Bulantı’da düştüğü tekrarlarla dikkat çeken Zeki Demirkubuz, son filmi Kor’da da aynı yöntemi uygular. Önce Emine ile Ziya, ardından Emine ile Cemal arasında vuku bulan, aynı kelimelerle ve sırayla tekrar eden konuşmalar, bir döngüyü var eder. İnsan için boşluğun yerine koyacak yeni bir hiçlik bulmak ne kadar kolaysa, Emine için aklının bir ucunda sönmeyen ya da alevlenmeyen, hep orta hâlle kaynamaya devam eden koru taşıracak bir adım atmak da aynı düzeyde zorlaşır. Emine’nin intihar girişiminde bulunduğu akşam ambulans çağırmaya eli varmayan Cemal, aynı akşam kahvedeki arkadaşlarının yaptığı “karı” muhabbetine tanık olur ve bir anda aklına Emine düşer. Cemal, Zeki Demirkubuz’un gitmek istese de dönüp dolaşıp aynı kucağa dönen saplantılı erkeklerine eklenmek üzere evin yolunu tutar. Ancak bu üçlü ilişkide ölenin mi yoksa hayatta kalanın mı kurtulacağı, bir başka belirsizlik olarak karşımızda durur.
Uzun temposu ve ağdalı anlatımıyla, çoğunlukla diyaloğa teslim olan Demizkubuz sinemasının en bilindik yönleriyle, izlemesi nispeten zor bir film Kor. Alt ve üstler arasındaki ilişkiyi, Bulantı’da olduğu gibi yine hiyerarşik yapı üzerinden aktaran film, aslında Cemal ile Emine’yi tam anlamıyla alt sınıf olarak kurgulamaz. Onların altta yer aldığını, ancak Ziya’nın varlığıyla fark ettirir. Öte yandan diyaloglarla yaratılan belirsizlik ve huzursuzluk hâli, karakterlerin karşı tarafın ne hissettiğini ve ne düşündüğünü anlama çabaları, sürekli cevap bekleyen sorularla açığa çıkar. Amaçsızca hissettiğini yaşamak isteyen, net bir cevap beklemeyen ise yalnızca Ziya olur. Sorular sorulur, ancak cevaplar bir türlü verilemez. Bir sorunun ardından hep ikincisinin gelmesi, diyaloğun illa bir tık daha derine inmesi gerekir. Diyaloglar her ne kadar yalın olsa da, içerdikleri anlam(sızlık) itibariyle karşı tarafa doğru kanaldan tesir edemez ve ikili ilişkilerde bir iletişim kopukluğuna sebep olurlar.
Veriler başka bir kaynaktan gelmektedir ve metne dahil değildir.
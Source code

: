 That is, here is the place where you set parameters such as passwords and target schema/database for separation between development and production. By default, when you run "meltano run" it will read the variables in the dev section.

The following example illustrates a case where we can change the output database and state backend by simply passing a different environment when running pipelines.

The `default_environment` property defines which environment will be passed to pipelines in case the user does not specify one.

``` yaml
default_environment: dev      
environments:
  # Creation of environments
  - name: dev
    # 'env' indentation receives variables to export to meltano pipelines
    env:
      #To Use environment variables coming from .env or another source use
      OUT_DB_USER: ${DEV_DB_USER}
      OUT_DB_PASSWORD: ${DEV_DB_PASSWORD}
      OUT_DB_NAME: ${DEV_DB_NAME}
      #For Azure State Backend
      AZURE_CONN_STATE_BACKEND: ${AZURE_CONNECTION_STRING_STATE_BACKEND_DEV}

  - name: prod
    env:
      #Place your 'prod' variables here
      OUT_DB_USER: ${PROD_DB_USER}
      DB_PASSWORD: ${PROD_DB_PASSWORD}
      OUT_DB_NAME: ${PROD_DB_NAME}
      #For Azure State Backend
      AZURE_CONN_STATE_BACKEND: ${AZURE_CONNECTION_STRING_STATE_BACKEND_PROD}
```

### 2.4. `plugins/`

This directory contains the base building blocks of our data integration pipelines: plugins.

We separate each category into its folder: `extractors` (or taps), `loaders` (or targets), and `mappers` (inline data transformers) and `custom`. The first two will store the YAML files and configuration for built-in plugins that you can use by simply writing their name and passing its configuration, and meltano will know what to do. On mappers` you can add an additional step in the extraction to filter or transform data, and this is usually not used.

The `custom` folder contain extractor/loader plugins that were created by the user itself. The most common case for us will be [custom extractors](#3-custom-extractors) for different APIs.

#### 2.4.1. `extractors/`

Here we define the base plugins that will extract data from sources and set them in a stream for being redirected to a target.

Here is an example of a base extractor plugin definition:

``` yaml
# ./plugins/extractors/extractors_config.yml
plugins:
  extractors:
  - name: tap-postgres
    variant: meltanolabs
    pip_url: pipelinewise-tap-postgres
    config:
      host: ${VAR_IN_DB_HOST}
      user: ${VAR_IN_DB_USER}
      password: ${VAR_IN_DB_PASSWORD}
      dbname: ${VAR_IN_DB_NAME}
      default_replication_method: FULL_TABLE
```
Bulanık yüzeylerdeki yansımalar, karanlığa gömülen fotoğraflar, buğulu camlar, kapı eşikleri, ansızın menteşesinden kurtulan kapılarıyla içsel ve üçüncül olana dair bir film olan Kor; Zeki Demirkubuz’un saplantılı, sessiz, yalnız ama kendi içinde çoğul, şüpheci ve zor karakterlerine farklı bir boyuttan dokunur. Bu defa gidenin yanında, yasak aşkın peşinde bulmayız kendimizi. Çünkü kapının eşiğinde durup her üç kişiye de objektif yaklaşarak, kimsenin yerini alamayarak, bir gözlemci olarak karar veririz. Hangisiyiz? Kabul mü ettik, vaz mı geçtik, yok mu olduk? Sahi, en çok hangimiz sevdik?
“Bu defa gidenin yanında, yasak aşkın peşinde bulmayız kendimizi. Çünkü kapının eşiğinde durup her üç kişiye de objektif yaklaşarak, kimsenin yerini alamayarak, bir gözlemci olarak karar veririz. Hangisiyiz? Kabul mü ettik, vaz mı geçtik, yok mu olduk? Sahi, en çok hangimiz sevdik?”
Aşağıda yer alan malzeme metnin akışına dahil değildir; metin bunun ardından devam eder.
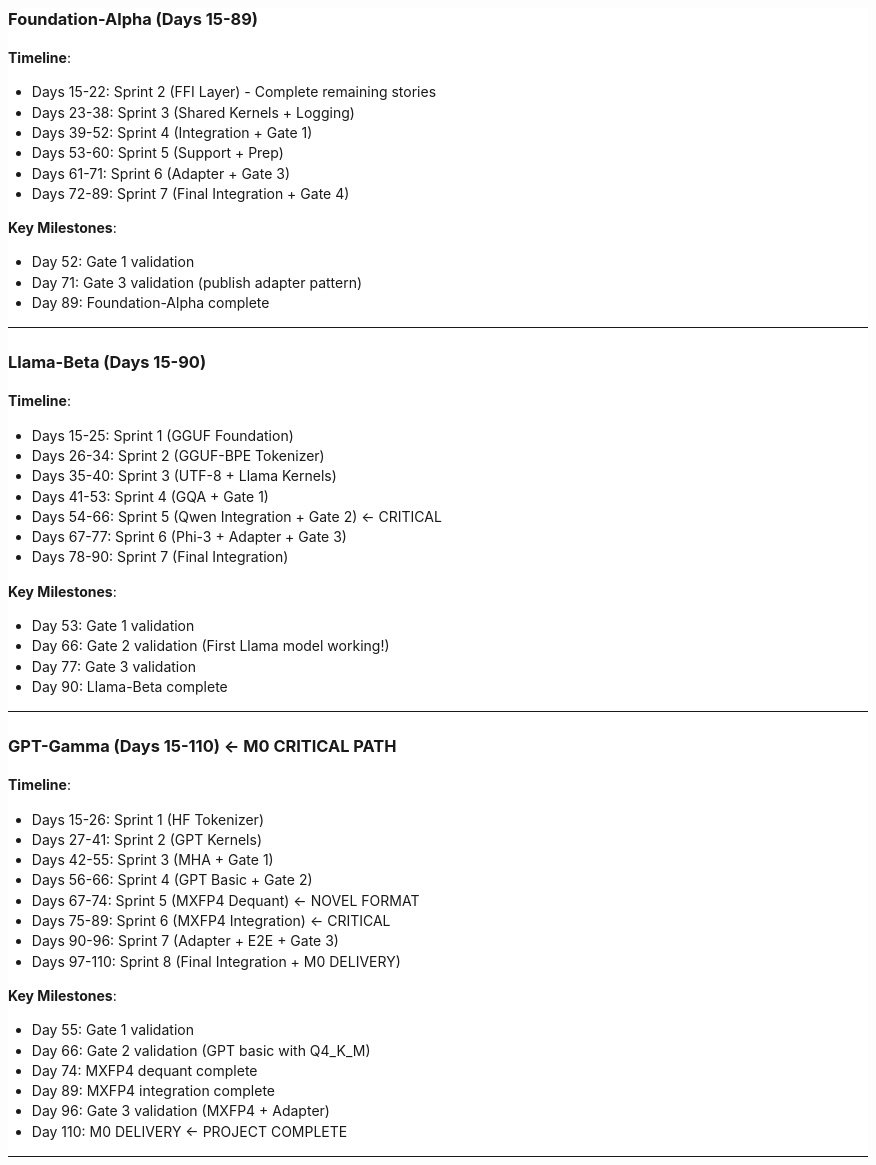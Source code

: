 
### Foundation-Alpha (Days 15-89)

**Timeline**:
- Days 15-22: Sprint 2 (FFI Layer) - Complete remaining stories
- Days 23-38: Sprint 3 (Shared Kernels + Logging)
- Days 39-52: Sprint 4 (Integration + Gate 1)
- Days 53-60: Sprint 5 (Support + Prep)
- Days 61-71: Sprint 6 (Adapter + Gate 3)
- Days 72-89: Sprint 7 (Final Integration + Gate 4)

**Key Milestones**:
- Day 52: Gate 1 validation
- Day 71: Gate 3 validation (publish adapter pattern)
- Day 89: Foundation-Alpha complete

---

### Llama-Beta (Days 15-90)

**Timeline**:
- Days 15-25: Sprint 1 (GGUF Foundation)
- Days 26-34: Sprint 2 (GGUF-BPE Tokenizer)
- Days 35-40: Sprint 3 (UTF-8 + Llama Kernels)
- Days 41-53: Sprint 4 (GQA + Gate 1)
- Days 54-66: Sprint 5 (Qwen Integration + Gate 2) ← CRITICAL
- Days 67-77: Sprint 6 (Phi-3 + Adapter + Gate 3)
- Days 78-90: Sprint 7 (Final Integration)

**Key Milestones**:
- Day 53: Gate 1 validation
- Day 66: Gate 2 validation (First Llama model working!)
- Day 77: Gate 3 validation
- Day 90: Llama-Beta complete

---

### GPT-Gamma (Days 15-110) ← M0 CRITICAL PATH

**Timeline**:
- Days 15-26: Sprint 1 (HF Tokenizer)
- Days 27-41: Sprint 2 (GPT Kernels)
- Days 42-55: Sprint 3 (MHA + Gate 1)
- Days 56-66: Sprint 4 (GPT Basic + Gate 2)
- Days 67-74: Sprint 5 (MXFP4 Dequant) ← NOVEL FORMAT
- Days 75-89: Sprint 6 (MXFP4 Integration) ← CRITICAL
- Days 90-96: Sprint 7 (Adapter + E2E + Gate 3)
- Days 97-110: Sprint 8 (Final Integration + M0 DELIVERY)

**Key Milestones**:
- Day 55: Gate 1 validation
- Day 66: Gate 2 validation (GPT basic with Q4_K_M)
- Day 74: MXFP4 dequant complete
- Day 89: MXFP4 integration complete
- Day 96: Gate 3 validation (MXFP4 + Adapter)
- Day 110: M0 DELIVERY ← PROJECT COMPLETE

---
“Film boyunca konuşan her karakterin ardında beliren, bir şekilde kadraja girerek Cemal ortaya çıkana dek Cemal’in varlığını, Cemal döndükten sonra ise Emine’nin içinde kalan yangını ifşa eden, her daim yanan elektrikli ısıtıcı; ilk kez Ziya’nın odasında yerini klimaya teslim eder. Nitekim şehrin ışıklarını ardında bırakıp yalnız bir kadın olarak susmayı tercih eden Emine’ye karşın, çok konuşsa da kendi yaşam alanı içerisinde göremediğimiz için bir türlü tam anlamıyla ısınamadığımız Ziya, ısıtıcının karşısında konumlanarak bir buğu etkisi yaratır.=
Ne kadan güzel tespitler bunlar! Tebrikler!
Teşekkürler! 🙂
Bu filmi yazan da yöneten se bu filme bu yorum kadar kafa yormamışken bu yoruma yazık bence .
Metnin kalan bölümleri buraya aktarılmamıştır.